Trois voix, trois générations pour tenter d'expliquer l'histoire d'un homme disparu à Marie-Galante, île guadeloupéenne pleine de mystères. "Un soupçon d'indigo" est un roman de Michèle Gazier.
Pourquoi Lucie a accepté ces quelques jours de vacances avec un couple ami à Marie-Galante ? Son inconscient lui a-t-il dicté de dire oui à cette invitation ? Marie-Galante c'est « l'île maudite d'où son grand-père n'était jamais revenu ». Et une fois sur place, dans la touffeur tropicale, de s'interroger : « Que vient-elle chercher ici ? Le souvenir d'un mort ? La trace d'un homme dont elle ne connaît qu'une photo ancienne qui le montre jeune et joyeux ? »Michèle Gazier, dans ce roman sensuel et trouble, dévoile par petites touches le parcours de cet homme insaisissable par les membres de sa famille. Maurice Gil, vivait heureux dans le Sud de la France. Un jour il a trouvé un emploi dans une grosse distillerie guadeloupéenne. Il s'est envolé vers les Antilles et n'a jamais plus remis les pieds en métropole.
Abandon de famille
Une famille qui l'a gommé de sa mémoire. Sa fille, Isabelle, raconte ce père absent dans la seconde partie du roman, Lucie, la petite-fille, sans véritablement le désirer, va se retrouver sur les traces de son grand-père durant ces courtes vacances. Premier signe, la rencontre d'un vieil Antillais qui l'aborde après l'avoir dévisagée : « Vous me rappelez un ami. Il avait comme vous des yeux bleus. De ce bleu si particulier de l'indigo. Savez-vous que, longtemps, cette plante fut la richesse de notre île ? Merci de m'avoir permis de penser à lui en vous regardant. » Lucie est troublée. Perdue dans cette carte postale pour touriste, elle sent que son grand-père est encore présent dans l'esprit de beaucoup d'autochtones. Une sorte de légende cachée, comme un mystère que personne ne veut dévoiler.

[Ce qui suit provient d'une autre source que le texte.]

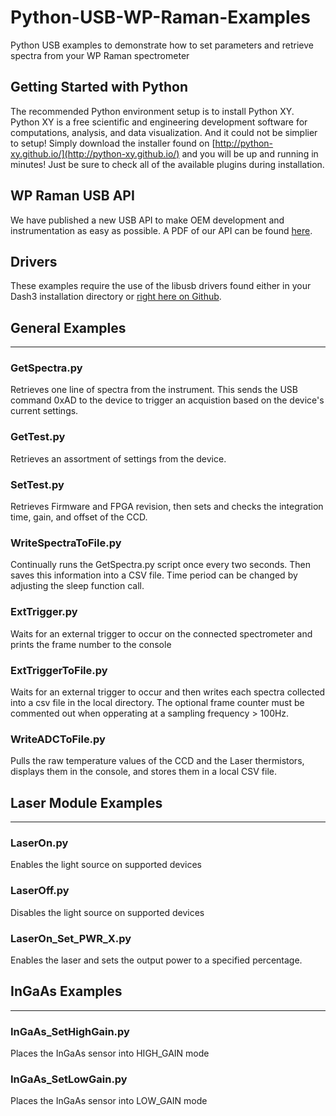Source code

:# Python-USB-WP-Raman-Examples
Python USB examples to demonstrate how to set parameters and retrieve spectra from your WP Raman spectrometer

## Getting Started with Python
The recommended Python environment setup is to install Python XY. Python XY is a free scientific and engineering development software for computations, analysis, and data visualization. And it could not be simplier to setup! Simply download the installer found on [http://python-xy.github.io/](http://python-xy.github.io/) and you will be up and running in minutes! Just be sure to check all of the available plugins during installation.

## WP Raman USB API
We have published a new USB API to make OEM development and instrumentation as easy as possible. A PDF of our API can be found [here](http://wasatchdevices.com/wp-content/uploads/2017/02/OEM-WP-Raman-USB-Interface-Spec-Rev1_4.pdf).

## Drivers
These examples require the use of the libusb drivers found either in your Dash3 installation directory or [right here on Github](https://github.com/WasatchPhotonics/WP_Raman_USB_Drivers).

## General Examples
----

### GetSpectra.py
Retrieves one line of spectra from the instrument. This sends the USB command 0xAD to the device to trigger an acquistion based on the device's current settings.

### GetTest.py
Retrieves an assortment of settings from the device.

### SetTest.py
Retrieves Firmware and FPGA revision, then sets and checks the integration time, gain, and offset of the CCD.

### WriteSpectraToFile.py
Continually runs the GetSpectra.py script once every two seconds. Then saves this information into a CSV file. Time period can be changed by adjusting the sleep function call. 

### ExtTrigger.py
Waits for an external trigger to occur on the connected spectrometer and prints the frame number to the console

### ExtTriggerToFile.py
Waits for an external trigger to occur and then writes each spectra collected into a csv file in the local directory. The optional frame counter must be commented out when opperating at a sampling frequency > 100Hz.

### WriteADCToFile.py
Pulls the raw temperature values of the CCD and the Laser thermistors, displays them in the console, and stores them in a local CSV file. 

## Laser Module Examples
----

### LaserOn.py
Enables the light source on supported devices

### LaserOff.py
Disables the light source on supported devices

### LaserOn_Set_PWR_X.py
Enables the laser and sets the output power to a specified percentage.

## InGaAs Examples
----

### InGaAs_SetHighGain.py
Places the InGaAs sensor into HIGH_GAIN mode

### InGaAs_SetLowGain.py
Places the InGaAs sensor into LOW_GAIN mode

Le second choc c'est quand elle entend une chanson dans la rue. Du balcon de sa chambre d'hôtel, face à la mer, elle constate que trois vieux ivrognes passent de longues nuits sous une casemate à boire du rhum local. Fascinée par cette langue créole qu'elle ne comprend pas, elle intercepte quelques paroles en français d'une chanson massacrée disant « Si tu veux faire mon bonheur, Marguerite, donne-moi ton cœur ! ». Cette chanson elle l'a déjà entendue dans la bouche de sa mère, Isabelle. Et Marguerite c'était le prénom de sa grand-mère, abandonnée par Maurice.
Ailleurs
Délaissant plage et randonnées touristiques, elle va chercher des indices du passage de son grand-père à Marie-Galante. Elle devra attendre le dernier jour de son séjour pour avoir un embryon d'explication. Des faits peu probants. Il a bien résidé à Marie-Galante. Mais un jour il a disparu. Sans prendre le bateau. Sans explication. Une seconde disparition pour cet homme qui avait déjà tout lâché en France, laissant femme et enfant, seules avec leurs souvenirs. La seconde partie du roman raconte cette absence, difficilement vécue par Isabelle, sa fille.
La troisième partie du roman est constituée des mémoires confessions d'un vieil Antillais. Il a connu Maurice. Il raconte son passage à Marie-Galante, son coup de foudre pour l'île, ces paroles prononcé avec un regard triste : « Il n'y a plus d'ailleurs. Il n'y aura jamais plus d'ailleurs. » Un roman énigmatique, qui interroge sans révéler une vérité. Qu'est véritablement devenu Maurice Gil ? Qui le sait avec certitude ? Même lui se pose peut-être encore la question... Michèle Gazier signe une intense chronique sur l'absence et la famille, un texte fort qui prend aux tripes.